Set down every record exactly as it appears.
** Opening Recorded data block **
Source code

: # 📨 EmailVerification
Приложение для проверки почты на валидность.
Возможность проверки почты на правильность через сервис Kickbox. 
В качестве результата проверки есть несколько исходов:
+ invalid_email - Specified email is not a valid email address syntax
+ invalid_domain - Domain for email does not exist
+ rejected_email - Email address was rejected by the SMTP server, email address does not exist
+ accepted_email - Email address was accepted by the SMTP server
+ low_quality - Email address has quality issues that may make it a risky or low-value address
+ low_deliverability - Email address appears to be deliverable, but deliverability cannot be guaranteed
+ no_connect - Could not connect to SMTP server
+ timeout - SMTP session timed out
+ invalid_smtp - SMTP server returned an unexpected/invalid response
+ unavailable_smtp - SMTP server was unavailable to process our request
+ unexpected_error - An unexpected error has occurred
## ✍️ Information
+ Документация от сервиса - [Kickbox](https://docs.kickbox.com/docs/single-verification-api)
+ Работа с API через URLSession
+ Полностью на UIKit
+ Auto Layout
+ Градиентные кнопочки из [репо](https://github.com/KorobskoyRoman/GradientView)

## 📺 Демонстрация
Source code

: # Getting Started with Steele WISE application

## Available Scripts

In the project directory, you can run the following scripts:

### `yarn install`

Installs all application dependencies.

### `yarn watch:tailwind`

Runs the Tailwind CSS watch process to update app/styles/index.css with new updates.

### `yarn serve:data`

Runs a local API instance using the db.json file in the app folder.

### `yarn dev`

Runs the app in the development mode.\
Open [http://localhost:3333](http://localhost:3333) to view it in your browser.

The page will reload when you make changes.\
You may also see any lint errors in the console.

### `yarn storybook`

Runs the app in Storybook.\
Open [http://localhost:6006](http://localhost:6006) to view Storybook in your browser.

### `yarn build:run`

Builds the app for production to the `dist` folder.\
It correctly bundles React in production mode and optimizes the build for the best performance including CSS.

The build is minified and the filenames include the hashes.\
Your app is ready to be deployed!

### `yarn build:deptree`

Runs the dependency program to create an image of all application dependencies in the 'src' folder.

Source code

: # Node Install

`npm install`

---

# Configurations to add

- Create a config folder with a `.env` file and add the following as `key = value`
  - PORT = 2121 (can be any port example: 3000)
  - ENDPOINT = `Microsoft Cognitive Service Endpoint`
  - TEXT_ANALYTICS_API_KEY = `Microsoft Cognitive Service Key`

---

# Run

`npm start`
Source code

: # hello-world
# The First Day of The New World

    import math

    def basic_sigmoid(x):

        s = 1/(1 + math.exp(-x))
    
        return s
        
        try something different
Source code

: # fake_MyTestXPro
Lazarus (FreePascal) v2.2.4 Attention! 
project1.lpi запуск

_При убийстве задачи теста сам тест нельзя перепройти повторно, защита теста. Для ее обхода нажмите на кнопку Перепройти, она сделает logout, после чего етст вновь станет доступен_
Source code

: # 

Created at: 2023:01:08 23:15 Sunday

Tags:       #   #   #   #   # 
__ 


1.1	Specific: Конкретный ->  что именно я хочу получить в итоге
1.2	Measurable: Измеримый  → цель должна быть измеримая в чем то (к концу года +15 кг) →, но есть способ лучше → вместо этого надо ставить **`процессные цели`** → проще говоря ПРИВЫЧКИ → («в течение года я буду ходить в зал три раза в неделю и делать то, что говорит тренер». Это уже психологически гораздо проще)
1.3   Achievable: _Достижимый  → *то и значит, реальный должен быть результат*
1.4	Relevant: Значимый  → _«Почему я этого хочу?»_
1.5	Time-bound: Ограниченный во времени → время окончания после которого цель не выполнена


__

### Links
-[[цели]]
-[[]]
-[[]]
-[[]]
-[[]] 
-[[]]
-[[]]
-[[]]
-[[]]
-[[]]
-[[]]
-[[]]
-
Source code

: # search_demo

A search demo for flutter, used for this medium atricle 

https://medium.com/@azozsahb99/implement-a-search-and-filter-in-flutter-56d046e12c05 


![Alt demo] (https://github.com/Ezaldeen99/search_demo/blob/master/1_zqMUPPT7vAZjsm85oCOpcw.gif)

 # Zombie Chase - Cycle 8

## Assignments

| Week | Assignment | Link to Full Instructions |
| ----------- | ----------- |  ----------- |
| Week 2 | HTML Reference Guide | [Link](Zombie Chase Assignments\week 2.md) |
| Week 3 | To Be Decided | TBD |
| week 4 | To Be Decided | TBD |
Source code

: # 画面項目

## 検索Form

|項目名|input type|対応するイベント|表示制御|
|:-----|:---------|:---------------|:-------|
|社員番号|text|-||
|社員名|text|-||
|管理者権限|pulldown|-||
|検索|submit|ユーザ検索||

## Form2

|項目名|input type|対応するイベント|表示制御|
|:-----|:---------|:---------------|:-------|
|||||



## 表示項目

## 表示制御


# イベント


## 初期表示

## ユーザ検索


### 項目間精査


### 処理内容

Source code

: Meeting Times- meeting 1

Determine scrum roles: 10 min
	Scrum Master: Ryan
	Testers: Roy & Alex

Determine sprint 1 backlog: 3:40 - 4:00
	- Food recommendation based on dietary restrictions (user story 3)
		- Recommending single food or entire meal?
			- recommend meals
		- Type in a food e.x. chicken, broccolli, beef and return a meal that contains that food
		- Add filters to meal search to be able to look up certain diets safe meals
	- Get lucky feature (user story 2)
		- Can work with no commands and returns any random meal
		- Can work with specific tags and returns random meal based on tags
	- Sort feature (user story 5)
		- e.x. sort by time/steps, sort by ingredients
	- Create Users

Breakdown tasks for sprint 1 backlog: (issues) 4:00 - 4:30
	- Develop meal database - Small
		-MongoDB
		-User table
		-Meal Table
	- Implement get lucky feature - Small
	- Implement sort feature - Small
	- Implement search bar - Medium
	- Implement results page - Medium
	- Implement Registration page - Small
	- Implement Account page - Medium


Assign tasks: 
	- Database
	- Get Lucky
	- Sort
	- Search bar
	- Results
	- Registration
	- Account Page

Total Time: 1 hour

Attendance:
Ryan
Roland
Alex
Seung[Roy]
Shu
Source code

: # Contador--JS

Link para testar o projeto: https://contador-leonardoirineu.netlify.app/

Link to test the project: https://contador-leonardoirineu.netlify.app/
** Closing Recorded data block **
Your response:
Source code

: # 📨 EmailVerification
Приложение для проверки почты на валидность.
Возможность проверки почты на правильность через сервис Kickbox. 
В качестве результата проверки есть несколько исходов:
+ invalid_email - Specified email is not a valid email address syntax
+ invalid_domain - Domain for email does not exist
+ rejected_email - Email address was rejected by the SMTP server, email address does not exist
+ accepted_email - Email address was accepted by the SMTP server
+ low_quality - Email address has quality issues that may make it a risky or low-value address
+ low_deliverability - Email address appears to be deliverable, but deliverability cannot be guaranteed
+ no_connect - Could not connect to SMTP server
+ timeout - SMTP session timed out
+ invalid_smtp - SMTP server returned an unexpected/invalid response
+ unavailable_smtp - SMTP server was unavailable to process our request
+ unexpected_error - An unexpected error has occurred
## ✍️ Information
+ Документация от сервиса - [Kickbox](https://docs.kickbox.com/docs/single-verification-api)
+ Работа с API через URLSession
+ Полностью на UIKit
+ Auto Layout
+ Градиентные кнопочки из [репо](https://github.com/KorobskoyRoman/GradientView)

## 📺 Демонстрация
Source code

: # Getting Started with Steele WISE application

## Available Scripts

In the project directory, you can run the following scripts:

### `yarn install`

Installs all application dependencies.

### `yarn watch:tailwind`

Runs the Tailwind CSS watch process to update app/styles/index.css with new updates.

### `yarn serve:data`

Runs a local API instance using the db.json file in the app folder.

### `yarn dev`

Runs the app in the development mode.\
Open [http://localhost:3333](http://localhost:3333) to view it in your browser.

The page will reload when you make changes.\
You may also see any lint errors in the console.

### `yarn storybook`

Runs the app in Storybook.\
Open [http://localhost:6006](http://localhost:6006) to view Storybook in your browser.

### `yarn build:run`

Builds the app for production to the `dist` folder.\
It correctly bundles React in production mode and optimizes the build for the best performance including CSS.

The build is minified and the filenames include the hashes.\
Your app is ready to be deployed!

### `yarn build:deptree`

Runs the dependency program to create an image of all application dependencies in the 'src' folder.

Source code

: # Node Install

`npm install`

---

# Configurations to add

- Create a config folder with a `.env` file and add the following as `key = value`
  - PORT = 2121 (can be any port example: 3000)
  - ENDPOINT = `Microsoft Cognitive Service Endpoint`
  - TEXT_ANALYTICS_API_KEY = `Microsoft Cognitive Service Key`

---

# Run

`npm start`
Source code

: # hello-world
# The First Day of The New World

    import math

    def basic_sigmoid(x):

        s = 1/(1 + math.exp(-x))
    
        return s
        
        try something different
Source code

: # fake_MyTestXPro
Lazarus (FreePascal) v2.2.4 Attention! 
project1.lpi запуск

_При убийстве задачи теста сам тест нельзя перепройти повторно, защита теста. Для ее обхода нажмите на кнопку Перепройти, она сделает logout, после чего етст вновь станет доступен_
Source code

: # 

Created at: 2023:01:08 23:15 Sunday

Tags:       #   #   #   #   # 
__ 


1.1	Specific: Конкретный ->  что именно я хочу получить в итоге
1.2	Measurable: Измеримый  → цель должна быть измеримая в чем то (к концу года +15 кг) →, но есть способ лучше → вместо этого надо ставить **`процессные цели`** → проще говоря ПРИВЫЧКИ → («в течение года я буду ходить в зал три раза в неделю и делать то, что говорит тренер». Это уже психологически гораздо проще)
1.3   Achievable: _Достижимый  → *то и значит, реальный должен быть результат*
1.4	Relevant: Значимый  → _«Почему я этого хочу?»_
1.5	Time-bound: Ограниченный во времени → время окончания после которого цель не выполнена


__

### Links
-[[цели]]
-[[]]
-[[]]
-[[]]
-[[]] 
-[[]]
-[[]]
-[[]]
-[[]]
-[[]]
-[[]]
-[[]]
-
Source code

: # search_demo

A search demo for flutter, used for this medium atricle 

https://medium.com/@azozsahb99/implement-a-search-and-filter-in-flutter-56d046e12c05 


![Alt demo] (https://github.com/Ezaldeen99/search_demo/blob/master/1_zqMUPPT7vAZjsm85oCOpcw.gif)

 # Zombie Chase - Cycle 8

## Assignments

| Week | Assignment | Link to Full Instructions |
| ----------- | ----------- |  ----------- |
| Week 2 | HTML Reference Guide | [Link](Zombie Chase Assignments\week 2.md) |
| Week 3 | To Be Decided | TBD |
| week 4 | To Be Decided | TBD |
Source code

: # 画面項目

## 検索Form

|項目名|input type|対応するイベント|表示制御|
|:-----|:---------|:---------------|:-------|
|社員番号|text|-||
|社員名|text|-||
|管理者権限|pulldown|-||
|検索|submit|ユーザ検索||

## Form2

|項目名|input type|対応するイベント|表示制御|
|:-----|:---------|:---------------|:-------|
|||||



## 表示項目

## 表示制御


# イベント


## 初期表示

## ユーザ検索


### 項目間精査


### 処理内容

Source code

: Meeting Times- meeting 1

Determine scrum roles: 10 min
	Scrum Master: Ryan
	Testers: Roy & Alex

Determine sprint 1 backlog: 3:40 - 4:00
	- Food recommendation based on dietary restrictions (user story 3)
		- Recommending single food or entire meal?
			- recommend meals
		- Type in a food e.x. chicken, broccolli, beef and return a meal that contains that food
		- Add filters to meal search to be able to look up certain diets safe meals
	- Get lucky feature (user story 2)
		- Can work with no commands and returns any random meal
		- Can work with specific tags and returns random meal based on tags
	- Sort feature (user story 5)
		- e.x. sort by time/steps, sort by ingredients
	- Create Users

Breakdown tasks for sprint 1 backlog: (issues) 4:00 - 4:30
	- Develop meal database - Small
		-MongoDB
		-User table
		-Meal Table
	- Implement get lucky feature - Small
	- Implement sort feature - Small
	- Implement search bar - Medium
	- Implement results page - Medium
	- Implement Registration page - Small
	- Implement Account page - Medium


Assign tasks: 
	- Database
	- Get Lucky
	- Sort
	- Search bar
	- Results
	- Registration
	- Account Page

Total Time: 1 hour

Attendance:
Ryan
Roland
Alex
Seung[Roy]
Shu
Source code

: # Contador--JS

Link para testar o projeto: https://contador-leonardoirineu.netlify.app/

Link to test the project: https://contador-leonardoirineu.netlify.app/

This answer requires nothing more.